Okay, a quick 15 minute dissection shows that the crashing bxvector here is (at least initially) the muon bxvector. It has 22 BX's in it (-10 to 11) (instead of the expected 5), and is quite (suspiciously?) full in general:

Size per BX: -10: 1 -9: 2 -8: 2 -7: 2 -6: 2 -5: 2 -4: 2 -3: 2 -2: 2 -1: 2 0: 4 1: 2 2: 2 3: 2 4: 2 5: 2 6: 1 7: 2 8: 2 9: 2 10: 1 11: 1

It is also worth noting under this set-up, we do get a previous event, which shows the proper 5 BX's:

Size per BX: -2: 0 -1: 2 0: 0 1: 0 2: 0

My knee-jerk reaction seeing this is that it is data corruption, perhaps related to the ongoing uGT packer/unpacker problem, but I have no definitive proof of that.

The exact crash of course occurs here,

https://github.com/cms-sw/cmssw/blob/e2d38115a927b9dcaceeeacbcb209605eb0d60e7/DQM/L1TMonitor/src/L1TObjectsTiming.cc#L818-L819

It finds some theoretically valid muon in BX 7:

Muon in collection that passes qual cuts Muon->pt(): 61 Muon->hwQual(): 12

and then comes up with an "index" of 9 for it in the vector of histograms in that arcane equation there. It then tries to access muons_eta_phi at this index, which was previously created in this loop here:

https://github.com/cms-sw/cmssw/blob/e2d38115a927b9dcaceeeacbcb209605eb0d60e7/DQM/L1TMonitor/src/L1TObjectsTiming.cc#L122-L131

coincidentally, bxrange_ is a const hard coded to 5 in the member initializers here:

https://github.com/cms-sw/cmssw/blob/e2d38115a927b9dcaceeeacbcb209605eb0d60e7/DQM/L1TMonitor/src/L1TObjectsTiming.cc#L3-L34

instead of being some constexpr or something.

And when it tries to access the location defined by a bxrange of 5, at index 9, you get the usual c++ vector issue.

This is going to crash (and crash un-informatively) therefore on anything with BXVectors with BX's outside of the expected 5. As an intermediate step, I could test each of the input BXVectors to make sure they are in the expected range, and throw a better cms::exception making the assumptions of this clear, but I can't explain where the messed up BXVector came from yet. @mmusich would it be a good idea to insert such a test/exception into this?

the collection these muons are loaded out of is defined by muonProducer here:

https://github.com/cms-sw/cmssw/blob/ecf1aaec06678b04066926b8521879a29da4bdc2/DQM/L1TMonitor/python/L1TObjectsTiming_cfi.py#L4-L7

which is pretty much directly the gtStage2 digis. I could try to trace it back further, but that is pretty much just the raw to digi step at that point:

https://github.com/cms-sw/cmssw/blob/ecf1aaec06678b04066926b8521879a29da4bdc2/EventFilter/L1TRawToDigi/python/gtStage2Digis_cfi.py#L3-L8

(which is some evidence for corrupted data)

mmusich commented 1 year ago

@aloeliger

would it be a good idea to insert such a test/exception into this?

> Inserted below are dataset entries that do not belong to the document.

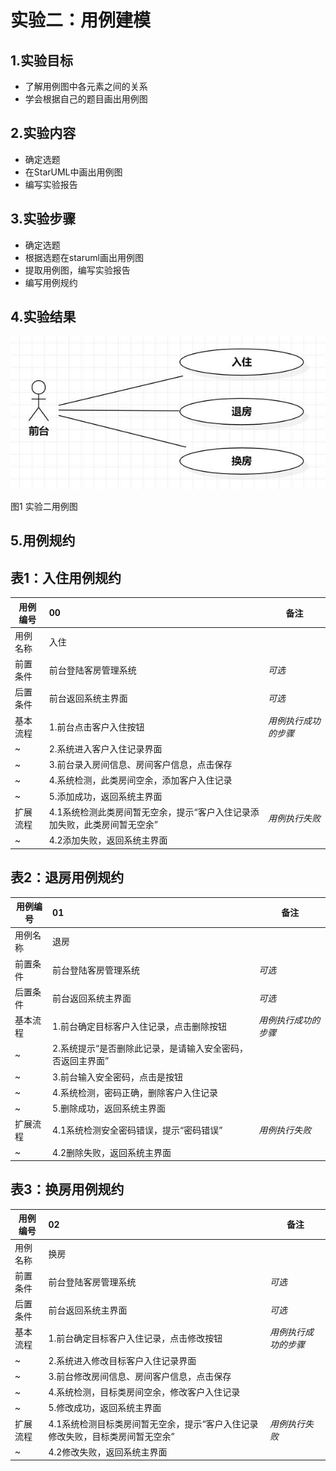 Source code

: # 实验二：用例建模 

## 1.实验目标
- 了解用例图中各元素之间的关系
- 学会根据自己的题目画出用例图
## 2.实验内容
- 确定选题
- 在StarUML中画出用例图
- 编写实验报告
## 3.实验步骤
- 确定选题
- 根据选题在staruml画出用例图
- 提取用例图，编写实验报告
- 编写用例规约
## 4.实验结果

![实验二用例图](./lab2.jpg)

图1 实验二用例图


## 5.用例规约
## 表1：入住用例规约

用例编号  | 00 | 备注  
-|:-|-  
用例名称  | 入住  |   
前置条件  | 前台登陆客房管理系统     | *可选*   
后置条件  | 前台返回系统主界面     | *可选*   
基本流程  | 1.前台点击客户入住按钮  |*用例执行成功的步骤*    
~| 2.系统进入客户入住记录界面  |   
~| 3.前台录入房间信息、房间客户信息，点击保存   |   
~| 4.系统检测，此类房间空余，添加客户入住记录   |   
~| 5.添加成功，返回系统主界面   |  
扩展流程  | 4.1系统检测此类房间暂无空余，提示“客户入住记录添加失败，此类房间暂无空余”   |*用例执行失败*    
~| 4.2添加失败，返回系统主界面   |  



## 表2：退房用例规约

用例编号  | 01 | 备注  
-|:-|-  
用例名称  | 退房  |   
前置条件  | 前台登陆客房管理系统     | *可选*   
后置条件  | 前台返回系统主界面     | *可选*   
基本流程  | 1.前台确定目标客户入住记录，点击删除按钮  |*用例执行成功的步骤*    
~| 2.系统提示“是否删除此记录，是请输入安全密码，否返回主界面”  |   
~| 3.前台输入安全密码，点击是按钮   |   
~| 4.系统检测，密码正确，删除客户入住记录   |   
~| 5.删除成功，返回系统主界面   |  
扩展流程  | 4.1系统检测安全密码错误，提示“密码错误”  |*用例执行失败*    
~| 4.2删除失败，返回系统主界面   |  




## 表3：换房用例规约

用例编号  | 02 | 备注  
-|:-|-  
用例名称  | 换房  |   
前置条件  | 前台登陆客房管理系统     | *可选*   
后置条件  | 前台返回系统主界面     | *可选*   
基本流程  | 1.前台确定目标客户入住记录，点击修改按钮  |*用例执行成功的步骤*    
~| 2.系统进入修改目标客户入住记录界面  |   
~| 3.前台修改房间信息、房间客户信息，点击保存   |   
~| 4.系统检测，目标类房间空余，修改客户入住记录   |   
~| 5.修改成功，返回系统主界面   |  
扩展流程  | 4.1系统检测目标类房间暂无空余，提示“客户入住记录修改失败，目标类房间暂无空余”   |*用例执行失败*    
~| 4.2修改失败，返回系统主界面   |  
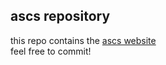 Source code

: ## ascs repository
this repo contains the [ascs website](https://ascs.pages.dev/)<br>
feel free to commit!<br> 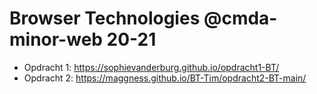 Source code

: # Browser Technologies @cmda-minor-web 20-21

- Opdracht 1: https://sophievanderburg.github.io/opdracht1-BT/
- Opdracht 2: https://maggness.github.io/BT-Tim/opdracht2-BT-main/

I think so. Incidentally that's (almost) what I was proposing at https://github.com/cms-sw/cmssw/issues/41645#issuecomment-1546902922. Though I (personally) wouldn't crash the entire Prompt Reco because of a mismatch with the expected data format in a DQM module. Emitting a LogError might be better suited for this case.

aloeliger commented 1 year ago

@mmusich forgive my inexperience on this but are cms::exceptions catchable/ignorable, or can you force the event to skip at the configuration level?

I'm not sure we want to continue computation on some event we know has corrupted uGT data. We're just asking to crash somewhere else at that point, or continuing processing on junk.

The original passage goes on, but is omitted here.